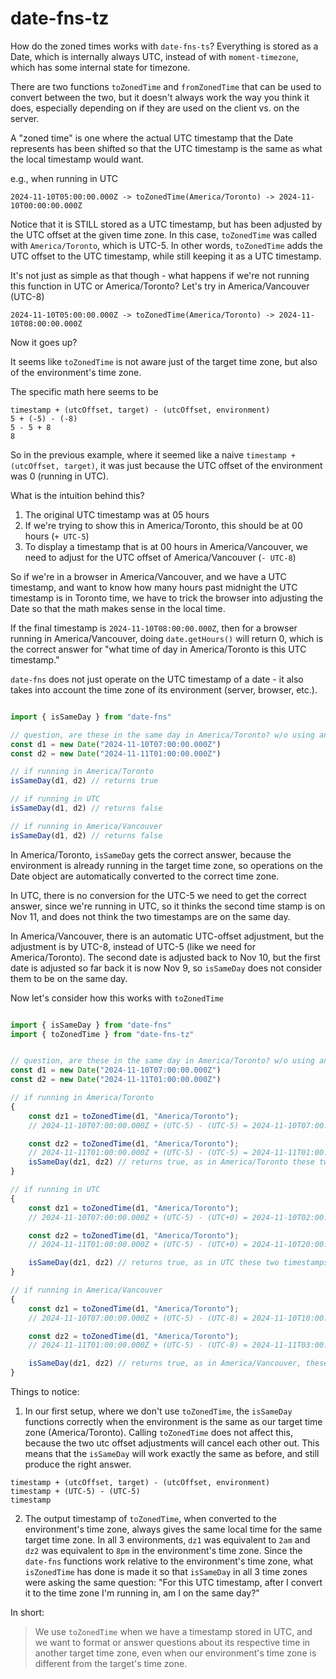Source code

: # date-fns-tz

How do the zoned times works with `date-fns-ts`? Everything is stored as a Date, which is internally always UTC, instead of with `moment-timezone`, which has some internal state for timezone.

There are two functions `toZonedTime` and `fromZonedTime` that can be used to convert between the two, but it doesn't always work the way you think it does, especially depending on if they are used on the client vs. on the server.

A "zoned time" is one where the actual UTC timestamp that the Date represents has been shifted so that the UTC timestamp is the same as what the local timestamp would want.

e.g., when running in UTC

```
2024-11-10T05:00:00.000Z -> toZonedTime(America/Toronto) -> 2024-11-10T00:00:00.000Z
```

Notice that it is STILL stored as a UTC timestamp, but has been adjusted by the UTC offset at the given time zone. In this case, `toZonedTime` was called with `America/Toronto`, which is UTC-5. In other words, `toZonedTime` adds the UTC offset to the UTC timestamp, while still keeping it as a UTC timestamp.


It's not just as simple as that though - what happens if we're not running this function in UTC or America/Toronto? Let's try in America/Vancouver (UTC-8)

```
2024-11-10T05:00:00.000Z -> toZonedTime(America/Toronto) -> 2024-11-10T08:00:00.000Z
```

Now it goes up?

It seems like `toZonedTime` is not aware just of the target time zone, but also of the environment's time zone.

The specific math here seems to be 

```
timestamp + (utcOffset, target) - (utcOffset, environment)
5 + (-5) - (-8)
5 - 5 + 8
8
```

So in the previous example, where it seemed like a naive `timestamp + (utcOffset, target)`, it was just because the UTC offset of the environment was 0 (running in UTC).

What is the intuition behind this?

1. The original UTC timestamp was at 05 hours
2. If we're trying to show this in America/Toronto, this should be at 00 hours (`+ UTC-5`)
3. To display a timestamp that is at 00 hours in America/Vancouver, we need to adjust for the UTC offset of America/Vancouver (`- UTC-8`)

So if we're in a browser in America/Vancouver, and we have a UTC timestamp, and want to know how many hours past midnight the UTC timestamp is in Toronto time, we have to trick the browser into adjusting the Date so that the math makes sense in the local time.

If the final timestamp is `2024-11-10T08:00:00.000Z`, then for a browser running in America/Vancouver, doing `date.getHours()` will return 0, which is the correct answer for "what time of day in America/Toronto is this UTC timestamp."

`date-fns` does not just operate on the UTC timestamp of a date - it also takes into account the time zone of its environment (server, browser, etc.).

```typescript

import { isSameDay } from "date-fns"

// question, are these in the same day in America/Toronto? w/o using any time zone adjustments
const d1 = new Date("2024-11-10T07:00:00.000Z")
const d2 = new Date("2024-11-11T01:00:00.000Z")

// if running in America/Toronto
isSameDay(d1, d2) // returns true

// if running in UTC
isSameDay(d1, d2) // returns false

// if running in America/Vancouver
isSameDay(d1, d2) // returns false

```

In America/Toronto, `isSameDay` gets the correct answer, because the environment is already running in the target time zone, so operations on the Date object are automatically converted to the correct time zone.

In UTC, there is no conversion for the UTC-5 we need to get the correct answer, since we're running in UTC, so it thinks the second time stamp is on Nov 11, and does not think the two timestamps are on the same day.

In America/Vancouver, there is an automatic UTC-offset adjustment, but the adjustment is by UTC-8, instead of UTC-5 (like we need for America/Toronto). The second date is adjusted back to Nov 10, but the first date is adjusted so far back it is now Nov 9, so `isSameDay` does not consider them to be on the same day.

Now let's consider how this works with `toZonedTime`


```typescript

import { isSameDay } from "date-fns"
import { toZonedTime } from "date-fns-tz"


// question, are these in the same day in America/Toronto? w/o using any time zone adjustments
const d1 = new Date("2024-11-10T07:00:00.000Z")
const d2 = new Date("2024-11-11T01:00:00.000Z")

// if running in America/Toronto
{
    const dz1 = toZonedTime(d1, "America/Toronto");
    // 2024-11-10T07:00:00.000Z + (UTC-5) - (UTC-5) = 2024-11-10T07:00:00.000Z -> 2am, local to environment

    const dz2 = toZonedTime(d1, "America/Toronto");
    // 2024-11-11T01:00:00.000Z + (UTC-5) - (UTC-5) = 2024-11-11T01:00:00.000Z -> 8pm, local to environment
    isSameDay(dz1, dz2) // returns true, as in America/Toronto these two timestamps are on the same day
}

// if running in UTC
{
    const dz1 = toZonedTime(d1, "America/Toronto");
    // 2024-11-10T07:00:00.000Z + (UTC-5) - (UTC+0) = 2024-11-10T02:00:00.000Z -> 2am, local to environment

    const dz2 = toZonedTime(d1, "America/Toronto");
    // 2024-11-11T01:00:00.000Z + (UTC-5) - (UTC+0) = 2024-11-10T20:00:00.000Z -> 8pm, local to environment

    isSameDay(dz1, dz2) // returns true, as in UTC these two timestamps are on the same day
}

// if running in America/Vancouver
{
    const dz1 = toZonedTime(d1, "America/Toronto");
    // 2024-11-10T07:00:00.000Z + (UTC-5) - (UTC-8) = 2024-11-10T10:00:00.000Z -> 2am, local to environment

    const dz2 = toZonedTime(d1, "America/Toronto");
    // 2024-11-11T01:00:00.000Z + (UTC-5) - (UTC-8) = 2024-11-11T03:00:00.000Z -> 8pm, local to environment

    isSameDay(dz1, dz2) // returns true, as in America/Vancouver, these two timestamps are on the same day
}

```

Things to notice:

1. In our first setup, where we don't use `toZonedTime`, the `isSameDay` functions correctly when the environment is the same as our target time zone (America/Toronto). Calling `toZonedTime` does not affect this, because the two utc offset adjustments will cancel each other out. This means that the `isSameDay` will work exactly the same as before, and still produce the right answer.

```
timestamp + (utcOffset, target) - (utcOffset, environment)
timestamp + (UTC-5) - (UTC-5)
timestamp
```

2. The output timestamp of `toZonedTime`, when converted to the environment's time zone, always gives the same local time for the same target time zone. In all 3 environments, `dz1` was equivalent to `2am` and `dz2` was equivalent to `8pm` in the environment's time zone. Since the `date-fns` functions work relative to the environment's time zone, what `isZonedTime` has done is made it so that `isSameDay` in all 3 time zones were asking the same question: "For this UTC timestamp, after I convert it to the time zone I'm running in, am I on the same day?"

In short:

> We use `toZonedTime` when we have a timestamp stored in UTC, and we want to format or answer questions about its respective time in another target time zone, even when our environment's time zone is different from the target's time zone.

--

WHAT THIS TASK INVOLVES>
Report, for the data above, every line in which the string "like" appears.

EXERCISE SOLUTION>
It seems like `toZonedTime` is not aware just of the target time zone, but also of the environment's time zone.
So in the previous example, where it seemed like a naive `timestamp + (utcOffset, target)`, it was just because the UTC offset of the environment was 0 (running in UTC).
In America/Vancouver, there is an automatic UTC-offset adjustment, but the adjustment is by UTC-8, instead of UTC-5 (like we need for America/Toronto). The second date is adjusted back to Nov 10, but the first date is adjusted so far back it is now Nov 9, so `isSameDay` does not consider them to be on the same day.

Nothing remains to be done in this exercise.